Extracted records
'''

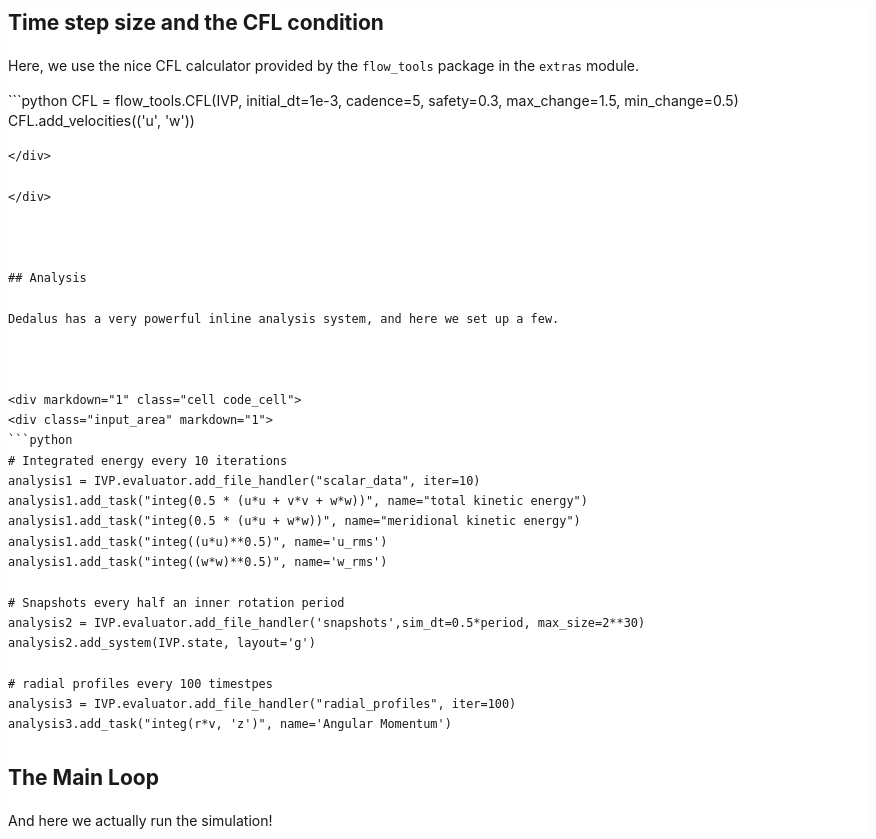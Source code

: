 </div>
</div>
</div>



## Time step size and the CFL condition

Here, we use the nice CFL calculator provided by the `flow_tools` package in the `extras` module.



<div markdown="1" class="cell code_cell">
<div class="input_area" markdown="1">
```python
CFL = flow_tools.CFL(IVP, initial_dt=1e-3, cadence=5, safety=0.3,
                     max_change=1.5, min_change=0.5)
CFL.add_velocities(('u', 'w'))

```
</div>

</div>



## Analysis

Dedalus has a very powerful inline analysis system, and here we set up a few.



<div markdown="1" class="cell code_cell">
<div class="input_area" markdown="1">
```python
# Integrated energy every 10 iterations
analysis1 = IVP.evaluator.add_file_handler("scalar_data", iter=10)
analysis1.add_task("integ(0.5 * (u*u + v*v + w*w))", name="total kinetic energy")
analysis1.add_task("integ(0.5 * (u*u + w*w))", name="meridional kinetic energy")
analysis1.add_task("integ((u*u)**0.5)", name='u_rms')
analysis1.add_task("integ((w*w)**0.5)", name='w_rms')

# Snapshots every half an inner rotation period
analysis2 = IVP.evaluator.add_file_handler('snapshots',sim_dt=0.5*period, max_size=2**30)
analysis2.add_system(IVP.state, layout='g')

# radial profiles every 100 timestpes
analysis3 = IVP.evaluator.add_file_handler("radial_profiles", iter=100)
analysis3.add_task("integ(r*v, 'z')", name='Angular Momentum')

```
</div>

</div>



## The Main Loop
And here we actually run the simulation!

'''

● Task to complete
In the entries, find every line holding "energy" and copy it.

● Solution for this task
# Integrated energy every 10 iterations
analysis1.add_task("integ(0.5 * (u*u + v*v + w*w))", name="total kinetic energy")
analysis1.add_task("integ(0.5 * (u*u + w*w))", name="meridional kinetic energy")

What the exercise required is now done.